When a motion is made under 28 U.S.C. § 2255, the question of whether to order a hearing is committed to the sound discretion of the district court. In exercising that discretion, the court must accept the truth of the petitioner's factual allegations unless they are clearly frivolous on the basis of the existing record. United States v. Day, 969 F.2d 39, 41-42 (3d Cir. 1992). Further, the court must order an evidentiary hearing to determine the facts unless the motion and files and records of the case show conclusively that the petitioner is not entitled to relief. Id.; United States v. Gordon, 979 F.Supp. 337, 339 (E.D.Pa.1997).

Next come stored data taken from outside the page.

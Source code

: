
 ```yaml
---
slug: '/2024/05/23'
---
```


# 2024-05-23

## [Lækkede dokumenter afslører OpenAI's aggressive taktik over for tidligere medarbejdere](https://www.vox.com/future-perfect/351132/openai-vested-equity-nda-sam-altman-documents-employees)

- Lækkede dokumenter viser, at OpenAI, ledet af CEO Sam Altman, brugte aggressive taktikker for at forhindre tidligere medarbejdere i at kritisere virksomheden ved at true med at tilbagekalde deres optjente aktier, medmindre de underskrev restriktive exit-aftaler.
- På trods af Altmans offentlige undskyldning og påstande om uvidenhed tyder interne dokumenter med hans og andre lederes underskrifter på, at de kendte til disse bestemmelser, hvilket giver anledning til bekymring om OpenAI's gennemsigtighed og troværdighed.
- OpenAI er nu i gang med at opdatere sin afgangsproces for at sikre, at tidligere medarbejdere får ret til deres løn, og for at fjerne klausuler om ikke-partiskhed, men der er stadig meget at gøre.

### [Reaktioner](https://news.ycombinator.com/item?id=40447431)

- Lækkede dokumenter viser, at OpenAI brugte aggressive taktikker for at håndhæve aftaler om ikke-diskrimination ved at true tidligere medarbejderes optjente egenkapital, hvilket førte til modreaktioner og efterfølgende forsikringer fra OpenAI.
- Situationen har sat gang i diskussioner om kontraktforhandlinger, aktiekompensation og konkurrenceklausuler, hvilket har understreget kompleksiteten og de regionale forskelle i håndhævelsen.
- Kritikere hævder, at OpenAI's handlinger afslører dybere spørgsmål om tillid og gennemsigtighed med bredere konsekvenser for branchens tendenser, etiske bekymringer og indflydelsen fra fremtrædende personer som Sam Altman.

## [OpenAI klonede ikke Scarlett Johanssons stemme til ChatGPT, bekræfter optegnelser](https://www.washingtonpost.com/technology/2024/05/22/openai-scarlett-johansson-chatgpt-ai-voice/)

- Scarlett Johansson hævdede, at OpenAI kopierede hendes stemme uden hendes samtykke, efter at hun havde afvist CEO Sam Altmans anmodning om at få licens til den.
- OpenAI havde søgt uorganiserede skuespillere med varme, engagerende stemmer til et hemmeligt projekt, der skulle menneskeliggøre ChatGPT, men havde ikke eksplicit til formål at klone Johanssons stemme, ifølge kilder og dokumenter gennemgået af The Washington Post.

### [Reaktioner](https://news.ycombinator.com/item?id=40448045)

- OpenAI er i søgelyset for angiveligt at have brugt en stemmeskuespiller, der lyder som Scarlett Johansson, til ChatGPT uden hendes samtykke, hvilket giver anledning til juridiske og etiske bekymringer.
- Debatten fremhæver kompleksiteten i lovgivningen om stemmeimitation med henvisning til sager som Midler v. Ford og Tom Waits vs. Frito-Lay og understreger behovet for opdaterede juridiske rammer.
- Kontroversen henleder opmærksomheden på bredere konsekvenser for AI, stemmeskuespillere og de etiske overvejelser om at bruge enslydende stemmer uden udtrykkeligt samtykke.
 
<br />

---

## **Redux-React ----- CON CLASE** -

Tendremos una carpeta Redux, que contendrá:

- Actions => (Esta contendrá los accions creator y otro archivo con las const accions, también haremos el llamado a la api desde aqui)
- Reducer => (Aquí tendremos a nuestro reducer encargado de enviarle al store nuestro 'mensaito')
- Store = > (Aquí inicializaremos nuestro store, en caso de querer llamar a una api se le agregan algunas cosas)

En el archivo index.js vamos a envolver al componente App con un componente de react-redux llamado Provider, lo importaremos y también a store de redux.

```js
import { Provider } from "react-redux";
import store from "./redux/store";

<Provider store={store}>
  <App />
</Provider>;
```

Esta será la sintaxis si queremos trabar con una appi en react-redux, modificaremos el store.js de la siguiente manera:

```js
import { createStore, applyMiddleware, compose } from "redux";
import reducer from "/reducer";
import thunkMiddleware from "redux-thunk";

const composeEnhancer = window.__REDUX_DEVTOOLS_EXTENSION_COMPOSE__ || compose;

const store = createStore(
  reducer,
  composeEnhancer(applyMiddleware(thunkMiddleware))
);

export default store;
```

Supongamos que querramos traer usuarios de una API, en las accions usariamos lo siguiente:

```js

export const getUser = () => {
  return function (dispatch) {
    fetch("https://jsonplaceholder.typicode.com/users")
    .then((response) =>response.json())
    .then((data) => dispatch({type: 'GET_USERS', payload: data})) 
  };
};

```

The Court finds no need for an evidentiary hearing as the record herein conclusively establishes that Defendant is not entitled to the relief sought in his petition. 28 U.S.C. § 2255.

III. Discussion

A. Lack of Probable Cause

1. Applicable Law

Probable cause to arrest exists when the totality of the circumstances within the officer's knowledge is sufficient to warrant a person of reasonable caution to conclude that the person being arrested has committed or is committing an offense. U.S. v. Laville, 480 F.3d 187, 192 (3d Cir. 2007), citing United States v. Myers, 308 F.3d 251, 258 (3d Cir. 2002) (“the validity of an arrest under state law must never be confused or conflated with the Fourth Amendment concept of reasonableness, and that the validity of an arrest under state law is at most a factor that a court may consider in assessing the broader question of probable cause”). Under Pennsylvania law, law enforcement officers must have probable cause to believe that a felony has been committed and that the person to be arrested is the felon, prior to effectuating an arrest. Commonwealth v. Clark, 735 A.2d 1248, 1251 (Pa. 1999). Similarly, it is reasonableness that is the central inquiry under the Fourth Amendment. United States v. Williams, 417 F.3d 373, 376 (3d Cir. 2005). “[S]ufficient probability, not certainty, is the touchstone of reasonableness under the Fourth Amendment.” Hill v. California, 401 U.S. 797, 804 (1971). Probable cause exists whenever reasonably trustworthy information or circumstances within an arresting officer's knowledge are sufficient to warrant a person of reasonable caution to conclude that an offense has been or is being committed by the person being arrested. Draper v. United States, 358 U.S. 307, 313 (1959); Myers, 308 F.3d at 255.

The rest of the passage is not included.